In [None]:
import pandas as pd
import tensorflow as tf
from pyspark.sql.functions import udf
from pyspark.sql.types import FloatType
import numpy as np
import pyspark.sql.functions as f
from pyspark.sql.types import IntegerType
from pyspark.sql.functions import pandas_udf
import time
import timeit
from pyspark.sql.types import DoubleType
from math import radians, sin, cos, atan2, sqrt


#Benchmark Tests of Feature Engineering

Import the housing dataset

In [3]:
data = pd.read_csv('https://raw.githubusercontent.com/byui-cse/cse450-course/master/data/housing.csv')
# df.drop('date', axis=1, inplace=True) # remove this column, it messes with the model we are using
data = data.query('bedrooms <= 12')

In [5]:
# Import SparkSession
from pyspark.sql import SparkSession

# Create a SparkSession
spark = SparkSession.builder \
    .appName("MySparkApp") \
    .getOrCreate()

# Now you can use spark
df = spark.createDataFrame(data)

display(df.limit(5))

DataFrame[id: bigint, date: string, bedrooms: bigint, bathrooms: double, sqft_living: bigint, sqft_lot: bigint, floors: double, waterfront: bigint, view: bigint, condition: bigint, grade: bigint, sqft_above: bigint, sqft_basement: bigint, yr_built: bigint, yr_renovated: bigint, zipcode: bigint, lat: double, long: double, sqft_living15: bigint, sqft_lot15: bigint, price: double]

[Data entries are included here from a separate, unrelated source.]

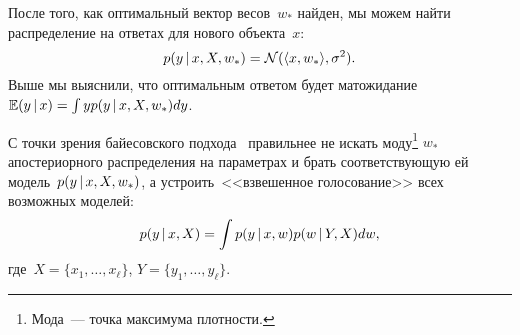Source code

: \documentclass[12pt,fleqn]{article}
\begin{document}
После того, как оптимальный вектор весов~$w_*$ найден,
мы можем найти распределение на ответах для нового объекта~$x$:
\[
    p(y \mspace{3mu}{|}\mspace{3mu} x, X, w_*)
    =
    \mathcal{N} (\langle x, w_* \rangle, \sigma^2).
\]
Выше мы выяснили, что оптимальным ответом будет
матожидание~$\mathbb{E} (y \mspace{3mu}{|}\mspace{3mu} x) = \int y p(y \mspace{3mu}{|}\mspace{3mu} x, X, w_*) dy$.

С точки зрения байесовского подхода~\cite{murphy12probabilistic}
правильнее не искать моду\footnote{
    Мода~--- точка максимума плотности.
} $w_*$ апостериорного распределения на параметрах и брать соответствующую
ей модель~$p(y \mspace{3mu}{|}\mspace{3mu} x, X, w_*)$,
а устроить~<<взвешенное голосование>> всех возможных моделей:
\[
    p(y \mspace{3mu}{|}\mspace{3mu} x, X)
    =
    \int p(y \mspace{3mu}{|}\mspace{3mu} x, w) p(w \mspace{3mu}{|}\mspace{3mu} Y, X) dw,
\]
где~$X = \{x_1, \dots, x_\ell\}$, $Y = \{y_1, \dots, y_\ell\}$.



\end{document}
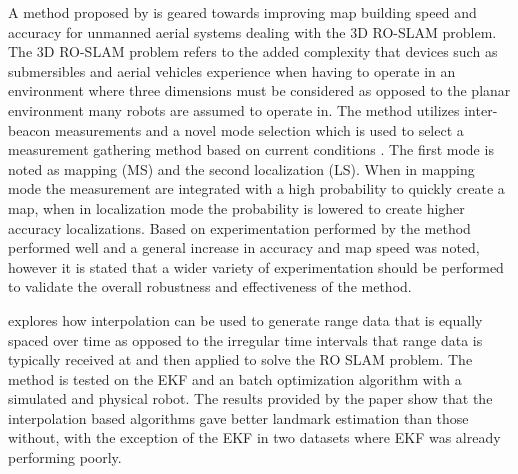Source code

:\documentclass[conference]{IEEEtran}
\begin{document}
	
	
	A method proposed by \cite{Dios2015} is geared towards improving map building speed and accuracy for unmanned aerial systems dealing with the 3D RO-SLAM problem. The 3D RO-SLAM problem refers to the added complexity that devices such as submersibles \cite{Newman} and aerial vehicles experience when having to operate in an environment where three dimensions must be considered as opposed to the planar environment many robots are assumed to operate in. The method utilizes inter-beacon measurements and a novel mode selection which is used to select a measurement gathering method based on current conditions \cite{Dios2015}. The first mode is noted as mapping (MS) and the second localization (LS). When in mapping mode the measurement are integrated with a high probability to quickly create a map, when in localization mode the probability is lowered to create higher accuracy localizations. Based on experimentation performed by \cite{Dios2015} the method performed well and a general increase in accuracy and map speed was noted, however it is stated that a wider variety of experimentation should be performed to validate the overall robustness and effectiveness of the method.
	
	
	
	
	\cite{Kehagias2006} explores how interpolation can be used to generate range data that is equally spaced over time as opposed to the irregular time intervals that range data is typically received at and then applied to solve the RO SLAM problem. The method is tested on the EKF and an batch optimization algorithm with a simulated and physical robot. The results provided by the paper show that the interpolation based algorithms gave better landmark estimation than those without, with the exception of the EKF in two datasets where EKF was already performing poorly.
	
	
	
	
	
\end{document}
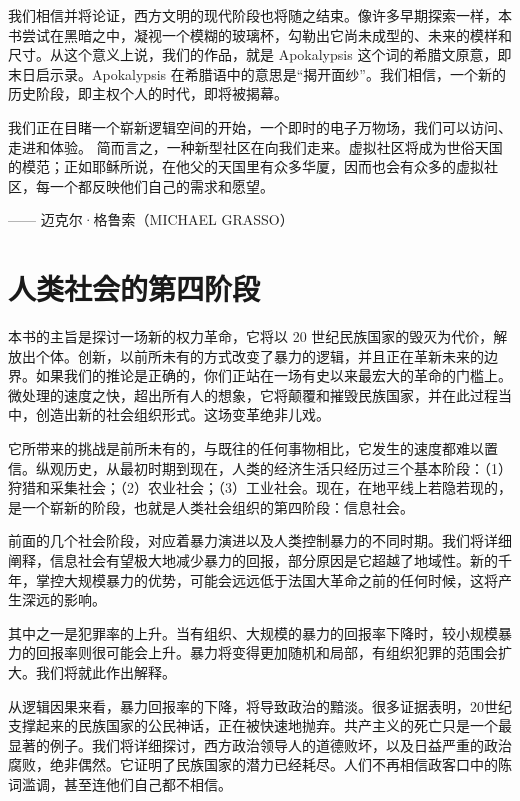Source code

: 我们相信并将论证，西方文明的现代阶段也将随之结束。像许多早期探索一样，本书尝试在黑暗之中，凝视一个模糊的玻璃杯，勾勒出它尚未成型的、未来的模样和尺寸。从这个意义上说，我们的作品，就是 Apokalypsis 这个词的希腊文原意，即末日启示录。Apokalypsis 在希腊语中的意思是“揭开面纱”。我们相信，一个新的历史阶段，即主权个人的时代，即将被揭幕。


\begin{tcolorbox}
我们正在目睹一个崭新逻辑空间的开始，一个即时的电子万物场，我们可以访问、走进和体验。
简而言之，一种新型社区在向我们走来。虚拟社区将成为世俗天国的模范；正如耶稣所说，在他父的天国里有众多华厦，因而也会有众多的虚拟社区，每一个都反映他们自己的需求和愿望。
\begin{flushright}
—— 迈克尔·格鲁索（MICHAEL GRASSO）
\end{flushright}
\end{tcolorbox}

\section{人类社会的第四阶段}
本书的主旨是探讨一场新的权力革命，它将以 20 世纪民族国家的毁灭为代价，解放出个体。创新，以前所未有的方式改变了暴力的逻辑，并且正在革新未来的边界。如果我们的推论是正确的，你们正站在一场有史以来最宏大的革命的门槛上。微处理的速度之快，超出所有人的想象，它将颠覆和摧毁民族国家，并在此过程当中，创造出新的社会组织形式。这场变革绝非儿戏。


它所带来的挑战是前所未有的，与既往的任何事物相比，它发生的速度都难以置信。纵观历史，从最初时期到现在，人类的经济生活只经历过三个基本阶段：（1）狩猎和采集社会；（2）农业社会；（3）工业社会。现在，在地平线上若隐若现的，是一个崭新的阶段，也就是人类社会组织的第四阶段：信息社会。


前面的几个社会阶段，对应着暴力演进以及人类控制暴力的不同时期。我们将详细阐释，信息社会有望极大地减少暴力的回报，部分原因是它超越了地域性。新的千年，掌控大规模暴力的优势，可能会远远低于法国大革命之前的任何时候，这将产生深远的影响。



其中之一是犯罪率的上升。当有组织、大规模的暴力的回报率下降时，较小规模暴力的回报率则很可能会上升。暴力将变得更加随机和局部，有组织犯罪的范围会扩大。我们将就此作出解释。



从逻辑因果来看，暴力回报率的下降，将导致政治的黯淡。很多证据表明，20世纪支撑起来的民族国家的公民神话，正在被快速地抛弃。共产主义的死亡只是一个最显著的例子。我们将详细探讨，西方政治领导人的道德败坏，以及日益严重的政治腐败，绝非偶然。它证明了民族国家的潜力已经耗尽。人们不再相信政客口中的陈词滥调，甚至连他们自己都不相信。



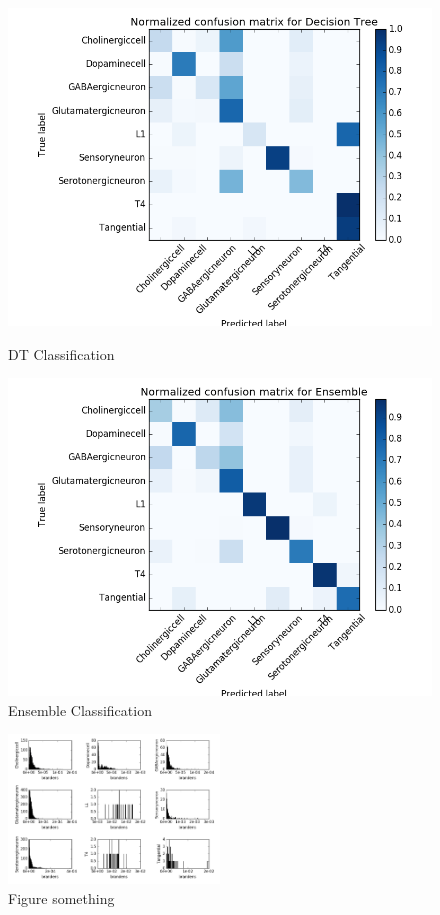 \documentclass[10pt,twocolumn]{article}
\begin{document}
\begin{figure}[htbp] 
	\begin{minipage}{0.5\linewidth} 
		\centering 
		\includegraphics[width=\textwidth]{img/DTmatrix.png} 
		\caption{DT Classification} 
		\label{fig:DTmat} 
	\end{minipage}%
	\begin{minipage}{0.5\linewidth} 
		\centering 
		\includegraphics[width=\textwidth]{img/ENSEMBLEmatrix.png}
		\caption{Ensemble Classification} 
		\label{fig:ENmat} 
	\end{minipage}
\end{figure}	


\begin{figure}[!ht]
	\centering
	\includegraphics[width=0.5\textwidth]{img/chi2Feature.png}
	\caption{Figure something}
	\label{fig:chi2}
\end{figure}
\end{document}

## Years between house being built and house being re-modeled

Pyspark built in functions

In [7]:
start_time = time.time()

# If yr_renovated is 0 (not renovated), return 0; otherwise, compute the difference
df = df.withColumn(
    "yrs_between_built_and_rennovation_built_in",
    f.when(f.col("yr_renovated") == 0, 0).otherwise(f.col("yr_renovated") - f.col("yr_built"))
)

df.count()  # This will trigger the computation and run the transformation

# End timing the execution
execution_time = time.time() - start_time
print(f"Built in Execution Time: {execution_time:.2f} seconds")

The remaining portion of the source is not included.